Elle rappelle que Monsieur [U] [P] [I] a souscrit quatre contrats d’assurance vie conclus auprès de la SA CARDIF ASSURANCE VIE, qui intervient à l’instance, dont il a demandé le 17 septembre 2021 la modification de la clause bénéficiaire, au profit de Monsieur [C] [S] et Madame [N] [S]. Elle indique qu’elle a bloqué le versement des capitaux décès de ces contrats en raison de l’opposition faite par Mesdames [T] et [L] [I], de la procédure pénale pour des faits d’escroquerie puis de la présente instance.
Elle s’en rapporte à l’appréciation du juge de la mise en état sur la demande de nullité de l’assignation.

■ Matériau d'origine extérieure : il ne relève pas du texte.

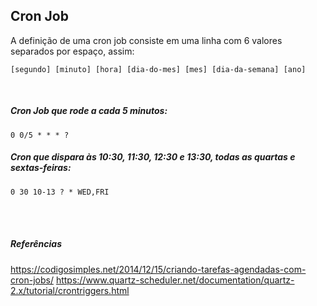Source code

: ## Cron Job

A definição de uma cron job consiste em uma linha com 6 valores separados por espaço, assim:
    
    [segundo] [minuto] [hora] [dia-do-mes] [mes] [dia-da-semana] [ano]


<br>

##### Cron Job que rode a cada 5 minutos:

    0 0/5 * * * ?


##### Cron que dispara às 10:30, 11:30, 12:30 e 13:30, todas as quartas e sextas-feiras:

    0 30 10-13 ? * WED,FRI    





<br>
<br>

##### Referências

<https://codigosimples.net/2014/12/15/criando-tarefas-agendadas-com-cron-jobs/>
<https://www.quartz-scheduler.net/documentation/quartz-2.x/tutorial/crontriggers.html>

Soulignant que Mesdames [T] et [L] [I] justifient de leur qualité d’héritière et que Monsieur et Madame [S] sont bénéficiaires des quatre contrats d’assurance, elle s’en rapporte à l’appréciation du juge de la mise en état s’agissant de la recevabilité de la demande.
Elle sollicite, en application de l’article 789 4° du code de procédure civile et de l’article 1961 du code civil, la désignation d’un séquestre des capitaux décès issus des contrats d’assurance vie, mesure possible en cas d’existence d’un différend quant à l’identification du bénéficiaire desdits contrats. Elle explique que les contestations soulevées par Mesdames [T] et [L] [I] et la saisine du présent tribunal ont fait naître une incertitude quant au sort des capitaux décès des contrats. Elle souligne qu’elle a à la fois l’obligation de procéder au paiement des capitaux dans un délai restreint, au risque d’encourir le paiement des intérêts de retard prévus par l’article L132-31 du code des assurances, et celle de régler les capitaux de bonne foi en faisant preuve de prudence. Elle relève ainsi qu’elle avait de nombreuses raisons de suspendre le règlement des capitaux, et n’a été informée du classement sans suite des plaintes pénales que le 29 avril 2025.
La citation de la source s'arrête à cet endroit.